Lehane, who has been described as a master of the “political dark arts,” is also behind the crypto industry super PAC Fairshake, which has spent hundreds of millions to bring anti-crypto candidates to their knees in the 2024 election. He joined OpenAI that same year and has been in President Trump’s ear ever since, whispering sweeping and controversial policy recommendations like preventing of states to regulate artificial intelligence and relaxation of environmental restrictions which can slow down data center construction.
OpenAI CEO Sam Altman, who told a post on social media that TBPN is his favorite tech show, seems to think the acquisition won’t change TBPN’s commentary and even criticism of the company.
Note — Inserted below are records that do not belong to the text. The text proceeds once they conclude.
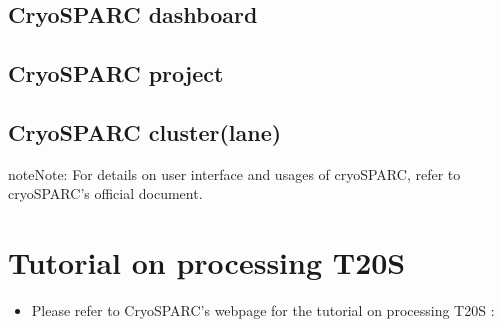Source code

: \documentclass[a4paper,11pt,english]{sphinxmanual}
\begin{document}


\subsection{CryoSPARC dashboard}
\label{\detokenize{cryoSPARC:cryosparc-dashboard}}


\subsection{CryoSPARC project}
\label{\detokenize{cryoSPARC:cryosparc-project}}


\subsection{CryoSPARC cluster(lane)}
\label{\detokenize{cryoSPARC:cryosparc-cluster-lane}}

\begin{sphinxadmonition}{note}{Note:}
\sphinxAtStartPar
For details on user interface and usages of cryoSPARC, refer to cryoSPARC’s official document.
\end{sphinxadmonition}


\section{Tutorial on processing T20S}
\label{\detokenize{cryoSPARC:tutorial-on-processing-t20s}}\begin{itemize}
\item {} 
\sphinxAtStartPar
Please refer to CryoSPARC’s webpage for the tutorial on processing T20S : 

\end{itemize}
\end{document}
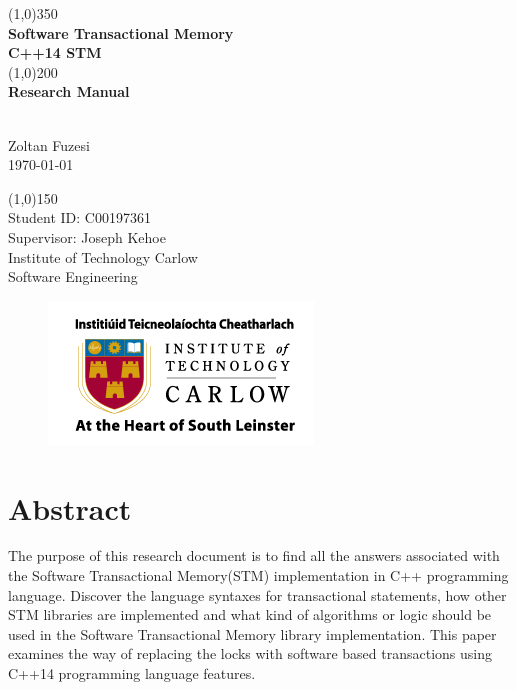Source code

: \documentclass[12pt]{article}
\begin{document}
\begin{titlepage}
	\begin{center}
	\line(1,0){350}\\
	[0.3 cm]
	\huge{\textbf{Software Transactional Memory\\[0.3 cm]C++14 STM\\ }} 
	\line(1,0){200}\\
	[0.3 cm]
	\huge{\textbf{Research Manual }} 
		\begin{LARGE}
		\\[0.3 cm]Zoltan Fuzesi\\
		\today
		\end{LARGE}
		
		\begin{LARGE}
		\line(1,0){150}\\
		[1.0 cm]
		Student ID: C00197361\\
		Supervisor: Joseph Kehoe\\
		\color{gray}Institute of Technology Carlow\\
		\color{gray}Software Engineering
		\end{LARGE}
		
\begin{figure}[h!]
\centering
\includegraphics[scale=0.7]{Pictures/carlow.png}
\end{figure}
		
	\end{center}
\end{titlepage}

\tableofcontents
\clearpage
{}
\setcounter{page}{1}
\section{Abstract}
The purpose of this research document is to find all the answers associated with the Software Transactional Memory(STM) implementation in C++ programming language. Discover the language syntaxes for transactional statements, how other STM libraries are implemented and what kind of algorithms or logic  should be used in the Software Transactional Memory library implementation. This paper examines the way of replacing the locks with software based transactions using C++14 programming language features.
\end{document}
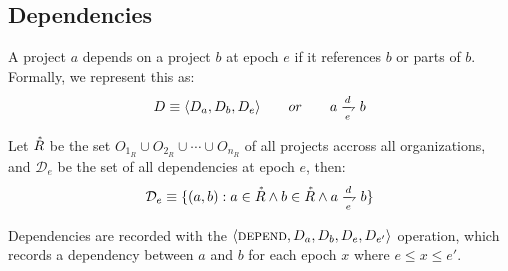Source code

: \subsection{Dependencies}
\label{dependencies}

A project $a$ depends on a project $b$ at epoch $e$ if it references $b$
or parts of $b$. Formally, we represent this as:
\[
    D \equiv \tuple{D_a, D_b, D_e} \qquad or \qquad a \dep b
\]


Let $\accentset{*}{R}$ be the set $O_{1_R} \cup O_{2_R} \cup \cdots \cup
O_{n_R}$ of all projects accross all organizations, and $\mathcal{D}_e$ be the
set of all dependencies at epoch $e$, then:
\[
    \mathcal{D}_e \equiv \{(a, b) : a \in \accentset{*}{R}
    \land b \in \accentset{*}{R}
    \land a \dep b \}
\]

Dependencies are recorded with the $\langle \text{\normalfont\scshape depend}, D_a, D_b, D_e, D_{e'} \rangle$
operation, which records a dependency between $a$ and $b$ for each epoch $x$
where $e \leqslant x \leqslant e'$.
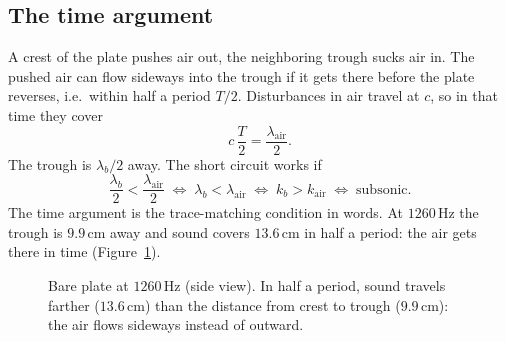 \subsection{The time argument}
A crest of the plate pushes air out, the neighboring trough sucks air in. The
pushed air can flow sideways into the trough if it gets there before the plate
reverses, i.e.\ within half a period $T/2$. Disturbances in air travel at $c$, so
in that time they cover
\begin{equation}
  c\,\frac{T}{2} = \frac{\lambda_\mathrm{air}}{2} .
\end{equation}
The trough is $\lambda_b/2$ away. The short circuit works if
\begin{equation}
  \frac{\lambda_b}{2} < \frac{\lambda_\mathrm{air}}{2}
  \;\Longleftrightarrow\; \lambda_b < \lambda_\mathrm{air}
  \;\Longleftrightarrow\; k_b > k_\mathrm{air}
  \;\Longleftrightarrow\; \text{subsonic} .
\end{equation}
The time argument is the trace-matching condition in words. At $1260\,\mathrm{Hz}$
the trough is $9.9\,\mathrm{cm}$ away and sound covers $13.6\,\mathrm{cm}$ in half a
period: the air gets there in time (Figure~\ref{fig:short_circuit}).

\begin{figure}[htbp]
\centering
{}
\caption{Bare plate at $1260\,\mathrm{Hz}$ (side view). In half a period, sound
travels farther ($13.6\,\mathrm{cm}$) than the distance from crest to trough
($9.9\,\mathrm{cm}$): the air flows sideways instead of outward.}
\label{fig:short_circuit}
\end{figure}

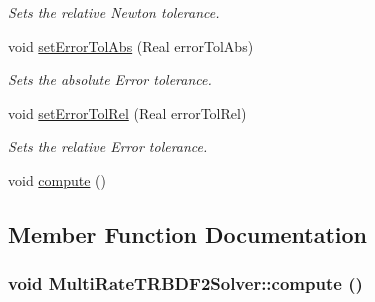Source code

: \begin{DoxyCompactItemize}
\begin{DoxyCompactList}\small\item\em Sets the relative Newton tolerance. \item\end{DoxyCompactList}\item 
\hypertarget{classMultiRateTRBDF2Solver_a43c3ea4cdada6de697ab40d85c1ad98b}{
void \hyperlink{classMultiRateTRBDF2Solver_a43c3ea4cdada6de697ab40d85c1ad98b}{setErrorTolAbs} (Real errorTolAbs)}
\label{classMultiRateTRBDF2Solver_a43c3ea4cdada6de697ab40d85c1ad98b}

\begin{DoxyCompactList}\small\item\em Sets the absolute Error tolerance. \item\end{DoxyCompactList}\item 
\hypertarget{classMultiRateTRBDF2Solver_aeb42ae9c8fd687d080987d2b19b28c4a}{
void \hyperlink{classMultiRateTRBDF2Solver_aeb42ae9c8fd687d080987d2b19b28c4a}{setErrorTolRel} (Real errorTolRel)}
\label{classMultiRateTRBDF2Solver_aeb42ae9c8fd687d080987d2b19b28c4a}

\begin{DoxyCompactList}\small\item\em Sets the relative Error tolerance. \item\end{DoxyCompactList}\item 
void \hyperlink{classMultiRateTRBDF2Solver_af938aabdcfc8c26f802fa648812e83cc}{compute} ()
\end{DoxyCompactItemize}


\subsection{Member Function Documentation}
\hypertarget{classMultiRateTRBDF2Solver_af938aabdcfc8c26f802fa648812e83cc}{
\subsubsection[{compute}]{\setlength{\rightskip}{0pt plus 5cm}void MultiRateTRBDF2Solver::compute ()}}
\label{classMultiRateTRBDF2Solver_af938aabdcfc8c26f802fa648812e83cc}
“I don’t expect them to go easy on us, I’m sure I’ll do my part to enable it with the occasional stupid decision,” he wrote.
TBPN, meanwhile, sees the acquisition as a means to do more than just comment.
“While we’ve been critical of the industry at times, after getting to know Sam and the OpenAI team, what stood out the most was their openness to feedback and their commitment to getting it right,” Hays said in a statement. “Moving from commentary to actually impacting how this technology is distributed and understood globally is incredibly important to us.”